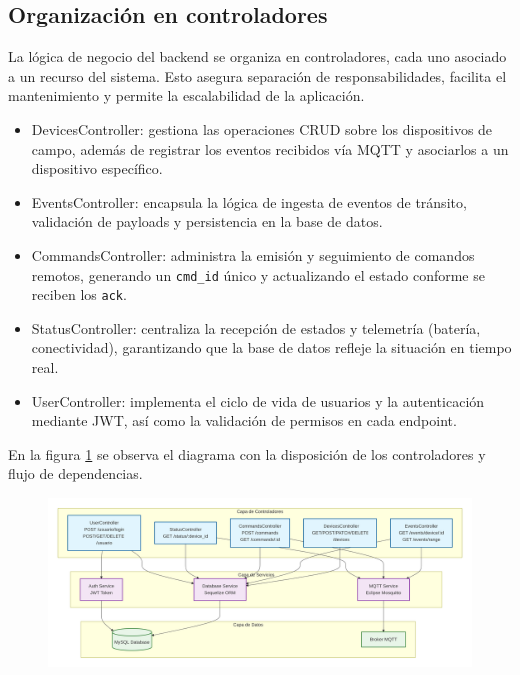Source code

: \subsection{Organización en controladores}

La lógica de negocio del backend se organiza en controladores, cada uno asociado a un recurso del sistema. Esto asegura separación de responsabilidades, facilita el mantenimiento y permite la escalabilidad de la aplicación.

\begin{itemize}
  \item DevicesController: gestiona las operaciones CRUD sobre los dispositivos de campo, además de registrar los eventos recibidos vía MQTT y asociarlos a un dispositivo específico.
  \item EventsController: encapsula la lógica de ingesta de eventos de tránsito, validación de payloads y persistencia en la base de datos.
  \item CommandsController: administra la emisión y seguimiento de comandos remotos, generando un \texttt{cmd\_id} único y actualizando el estado conforme se reciben los \texttt{ack}.
  \item StatusController: centraliza la recepción de estados y telemetría (batería, conectividad), garantizando que la base de datos refleje la situación en tiempo real.
  \item UserController: implementa el ciclo de vida de usuarios y la autenticación mediante JWT, así como la validación de permisos en cada endpoint.
\end{itemize}

En la figura \ref{fig:diagrama_controladores} se observa el diagrama con la disposición de los controladores y flujo de dependencias.

\begin{figure}[htbp]
 
  \centering
  \includegraphics[width=1\linewidth]{./Figures/diagDispoControlladores.png}
  \label{fig:diagrama_controladores}
  \end{figure}


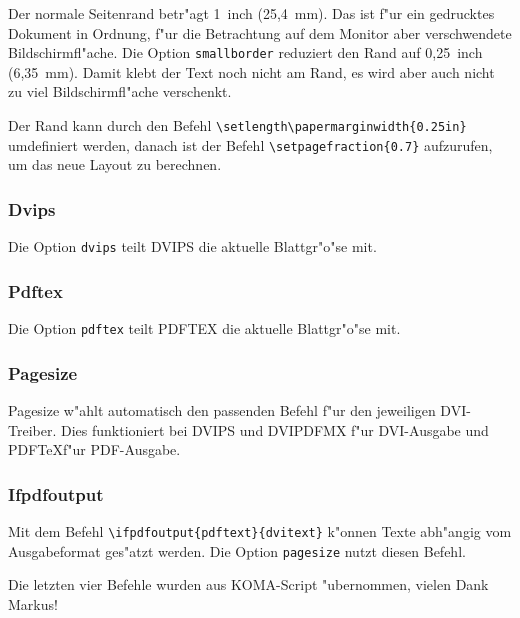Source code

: Der normale Seitenrand betr"agt 1~inch (25,4~mm). Das ist f"ur ein gedrucktes
Dokument in Ordnung, f"ur die Betrachtung auf dem Monitor aber verschwendete
Bildschirmfl"ache. Die Option \verb|smallborder| reduziert den Rand auf 0,25~inch
(6,35~mm). Damit klebt der Text noch nicht am Rand, es wird aber auch nicht
zu viel Bildschirmfl"ache verschenkt.

Der Rand kann durch den Befehl \verb|\setlength\papermarginwidth|\verb|{0.25in}|
umdefiniert werden, danach ist der Befehl \verb|\setpagefraction{0.7}|
aufzurufen, um das neue Layout zu berechnen.

\subsubsection{Dvips}

Die Option \verb|dvips| teilt DVIPS die aktuelle Blattgr"o"se mit.

\subsubsection{Pdftex}

Die Option \verb|pdftex| teilt PDFTEX die aktuelle Blattgr"o"se mit.

\subsubsection{Pagesize}

Pagesize w"ahlt automatisch den passenden Befehl f"ur den jeweiligen
DVI-Treiber. Dies funktioniert bei DVIPS und DVIPDFMX f"ur DVI-Ausgabe und
PDF\TeX f"ur PDF-Ausgabe.

\subsubsection{Ifpdfoutput}

Mit dem Befehl \verb|\ifpdfoutput{pdftext}{dvitext}| k"onnen Texte abh"angig
vom Ausgabeformat ges"atzt werden. Die Option \verb|pagesize| nutzt diesen
Befehl.

Die letzten vier Befehle wurden aus KOMA-Script "ubernommen, vielen Dank
Markus!
\endinput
####
TO DO => When a line of the data holds the string "cada", pick it out and copy it.

ANSWER TO THE PROBLEM =>
La lógica de negocio del backend se organiza en controladores, cada uno asociado a un recurso del sistema. Esto asegura separación de responsabilidades, facilita el mantenimiento y permite la escalabilidad de la aplicación.
  \item UserController: implementa el ciclo de vida de usuarios y la autenticación mediante JWT, así como la validación de permisos en cada endpoint.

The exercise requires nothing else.